As C has become older, bigger stronger so his need to find hard surfaces to hit his head on has increased. Possibly as his skull has thickened where he hits it? Or possibly the sensory pain from his environment has increased for him? Or he is less tolerant as to the speed we can work out what he’s saying? I don’t know.

'Autism is anxiety looking for a target' Tony Attwood

Doors are not hard enough – they give 


As do tiles


As do walls

C now targets sinks and door frames as they are solid.


We are looking at how to make door frames safer - its not straight forward because of fire regs.

C won’t wear a helmet. He cuts his head open on the edges of door frames -  but won’t let anyone cut his nails. Shows how diverse sensory issues can be.

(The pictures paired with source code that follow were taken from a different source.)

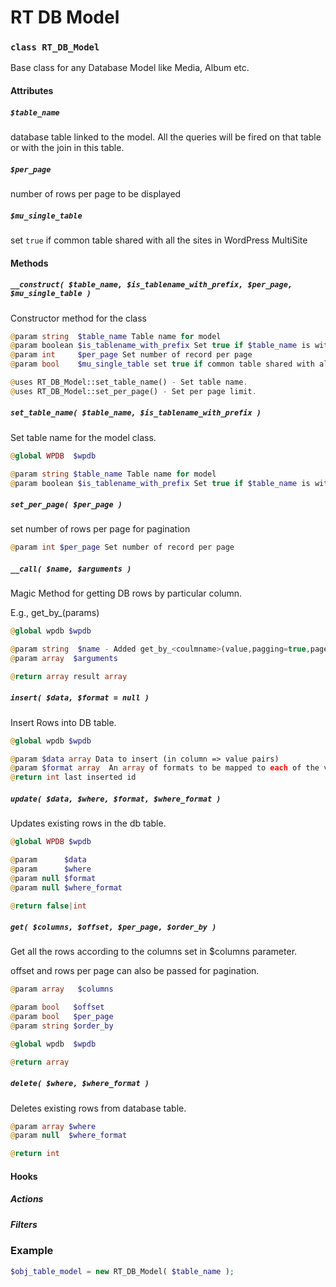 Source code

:RT DB Model
==========

### `class RT_DB_Model`

Base class for any Database Model like Media, Album etc.

#### Attributes

##### `$table_name`

database table linked to the model. All the queries will be fired on that table or with the join in this table.

##### `$per_page`

number of rows per page to be displayed

##### `$mu_single_table`

set `true` if common table shared with all the sites in WordPress MultiSite

#### Methods

##### `__construct( $table_name, $is_tablename_with_prefix, $per_page, $mu_single_table )`

Constructor method for the class

``` php
@param string  $table_name Table name for model
@param boolean $is_tablename_with_prefix Set true if $table_name is with prefix otherwise it will prepend WordPress prefix with "rt_"
@param int     $per_page Set number of record per page
@param bool    $mu_single_table set true if common table shared with all the sites in WordPress MultiSite

@uses RT_DB_Model::set_table_name() - Set table name.
@uses RT_DB_Model::set_per_page() - Set per page limit.
```

##### `set_table_name( $table_name, $is_tablename_with_prefix )`

Set table name for the model class.

``` php
@global WPDB  $wpdb

@param string $table_name Table name for model
@param boolean $is_tablename_with_prefix Set true if $table_name is with prefix otherwise it will prepend WordPress prefix with "rt_"
```

##### `set_per_page( $per_page )`

set number of rows per page for pagination

``` php
@param int $per_page Set number of record per page
```

##### `__call( $name, $arguments )`

Magic Method for getting DB rows by particular column.

E.g., get_by_<columnName>(params)

``` php
@global wpdb $wpdb

@param string  $name - Added get_by_<coulmname>(value,pagging=true,page_no=1)
@param array  $arguments

@return array result array
```

##### `insert( $data, $format = null )`

Insert Rows into DB table.

``` php
@global wpdb $wpdb

@param $data array Data to insert (in column => value pairs)
@param $format array  An array of formats to be mapped to each of the value in $data
@return int last inserted id
```

##### `update( $data, $where, $format, $where_format )`

Updates existing rows in the db table.

``` php
@global WPDB $wpdb

@param      $data
@param      $where
@param null $format
@param null $where_format

@return false|int
```

##### `get( $columns, $offset, $per_page, $order_by )`

Get all the rows according to the columns set in $columns parameter.

offset and rows per page can also be passed for pagination.

``` php
@param array   $columns

@param bool   $offset
@param bool   $per_page
@param string $order_by

@global wpdb  $wpdb

@return array
```

##### `delete( $where, $where_format )`

Deletes existing rows from database table.

``` php
@param array $where
@param null  $where_format

@return int
```

#### Hooks

##### Actions

##### Filters

### Example

```php
$obj_table_model = new RT_DB_Model( $table_name );
```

It is very frightening this need to escalate. And we must be careful not to allow our own fears to shrink C’s world – it’s something C and I have worked hard on over the years to open up.

So we need to continue working together on helping C learn other coping strategies, choices and ways to communicate his needs. C is fortunate he has a team to help him and I am a cog in 'Team C'. ( Carers are now getting better recognition as expert care partners and valued as we have historical holistic knowledge) We continue building C’s community and our understanding.